Shown in Figure 1 is a system level view of the final electronic biosensor device (Maki et al. 2007a,b). The system consists of the detector composed of both micro and nano electronic devices. Staph. aureus 16S rRNA and Toxin B are used as target molecules in the nucleic acid and protein detection models. A unique signal transduction system is used in the target capturing process and generation of signal molecules which are captured and detected on the sensing surface. The presence of signal molecules on the sensing surface will change electronic properties of nano-transistor and generate a detectable electronic signal. The nano-electronic interface with micro-electronics translates low level analog signals to digital signals which are input to an on-chip microprocessor. The microprocessor provides the embedded intelligence for the final user and provides communication ports with numerous devices including cell phones, the Internet, satellites or other computers. Such a system, being portable, has attractive features for animal point of contact health care.

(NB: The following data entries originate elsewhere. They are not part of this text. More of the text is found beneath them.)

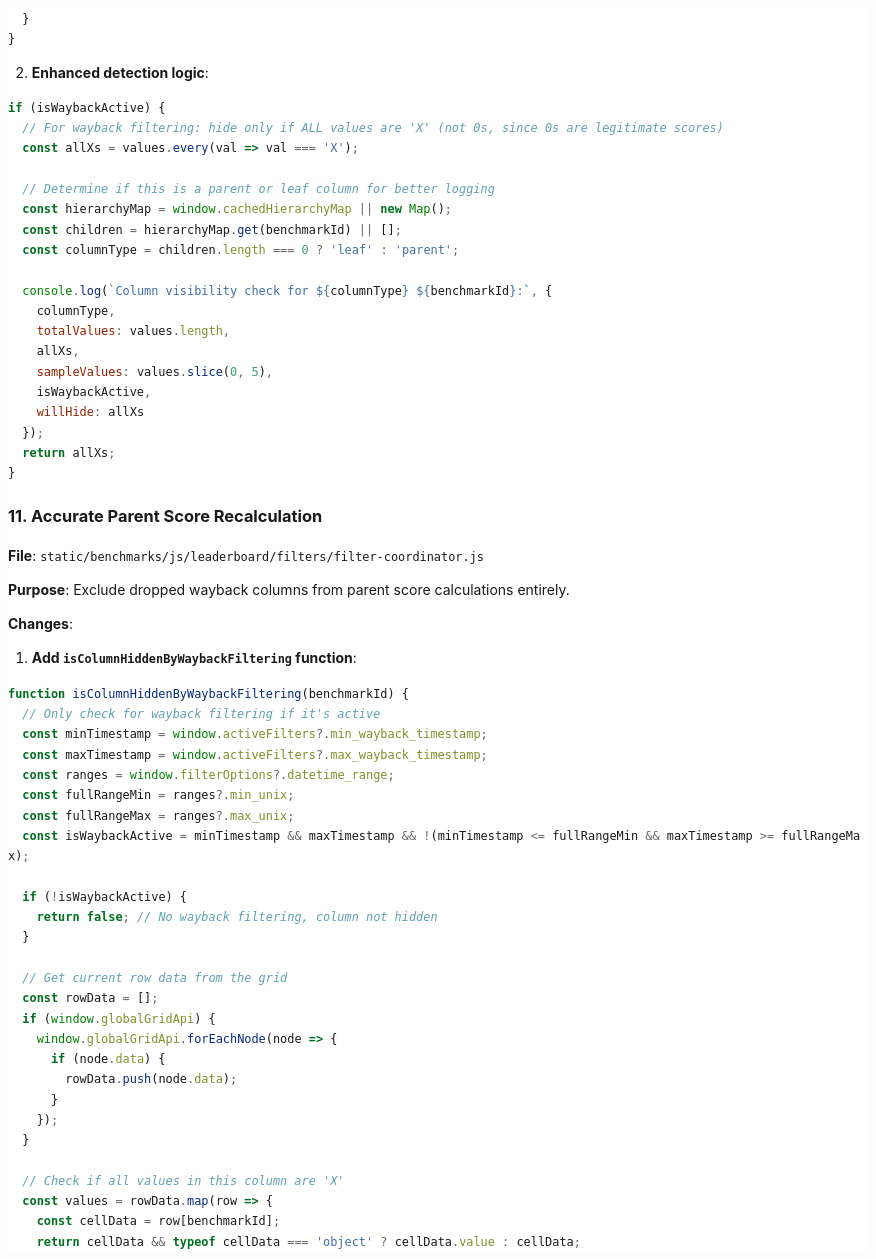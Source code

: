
 ```javascript
  }
}
```

2. **Enhanced detection logic**:
```javascript
if (isWaybackActive) {
  // For wayback filtering: hide only if ALL values are 'X' (not 0s, since 0s are legitimate scores)
  const allXs = values.every(val => val === 'X');
  
  // Determine if this is a parent or leaf column for better logging
  const hierarchyMap = window.cachedHierarchyMap || new Map();
  const children = hierarchyMap.get(benchmarkId) || [];
  const columnType = children.length === 0 ? 'leaf' : 'parent';
  
  console.log(`Column visibility check for ${columnType} ${benchmarkId}:`, {
    columnType,
    totalValues: values.length,
    allXs,
    sampleValues: values.slice(0, 5),
    isWaybackActive,
    willHide: allXs
  });
  return allXs;
}
```

### 11. Accurate Parent Score Recalculation

**File**: `static/benchmarks/js/leaderboard/filters/filter-coordinator.js`

**Purpose**: Exclude dropped wayback columns from parent score calculations entirely.

**Changes**:

1. **Add `isColumnHiddenByWaybackFiltering` function**:
```javascript
function isColumnHiddenByWaybackFiltering(benchmarkId) {
  // Only check for wayback filtering if it's active
  const minTimestamp = window.activeFilters?.min_wayback_timestamp;
  const maxTimestamp = window.activeFilters?.max_wayback_timestamp;
  const ranges = window.filterOptions?.datetime_range;
  const fullRangeMin = ranges?.min_unix;
  const fullRangeMax = ranges?.max_unix;
  const isWaybackActive = minTimestamp && maxTimestamp && !(minTimestamp <= fullRangeMin && maxTimestamp >= fullRangeMax);
  
  if (!isWaybackActive) {
    return false; // No wayback filtering, column not hidden
  }
  
  // Get current row data from the grid
  const rowData = [];
  if (window.globalGridApi) {
    window.globalGridApi.forEachNode(node => {
      if (node.data) {
        rowData.push(node.data);
      }
    });
  }
  
  // Check if all values in this column are 'X'
  const values = rowData.map(row => {
    const cellData = row[benchmarkId];
    return cellData && typeof cellData === 'object' ? cellData.value : cellData;
```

Shown in Figure 3 are experimental results from the nanotransistor system which demonstrate detection at 10^-18 moles for Staph. aureus Toxin B.

Figure 1: Overview of electronic nano biosensor

Figure 2: Nano Transistor

Figure 3: Detection of Staphylococcus aureus Toxin B

References

Mishra, N, Winterrowd, P, Nelson R, Rastogi, S, Maki, W and Maki, G. 2007. Fabrication and characterization of nano-field effect transistor for bio-safety, Nano Science and Technology Institute, NanoTech 2007, www.nsti.org , ISBN 1420061836 Vol. 2, pp 453-456.

Maki, G, Mishra, N, Rastogi, S, Filanoski, B, Nelson, R, Cameron, E, Winterrowd, P and Maki, W. 2007 (accepted) Electronic non-semiconductor biomolecular pathogen detector. Nanotechnology Applications in Agriculture and Food Systems, American Chemical Society.

Maki, W, Mishra, N, Cameron, E, Winterrowd, P, Rastogi, S and Maki, G. 2007. A universal signal transduction nano transistor based system for biomolecular detection. Nanoelectronic Devices for Defense & Security Conference, June, 2007.

Rastogi, S, Mishra, N, Winterrowd, P, Nelson, R, Maki, W and Maki, G. 2007. Peptide nucleic acids modified nano-biosensor for early cancer diagnosis. Nano Science and Technology Institute, NanoTech 2007, www.nsti.org, ISBN 1420061836, Vol. 2, pp 443-446.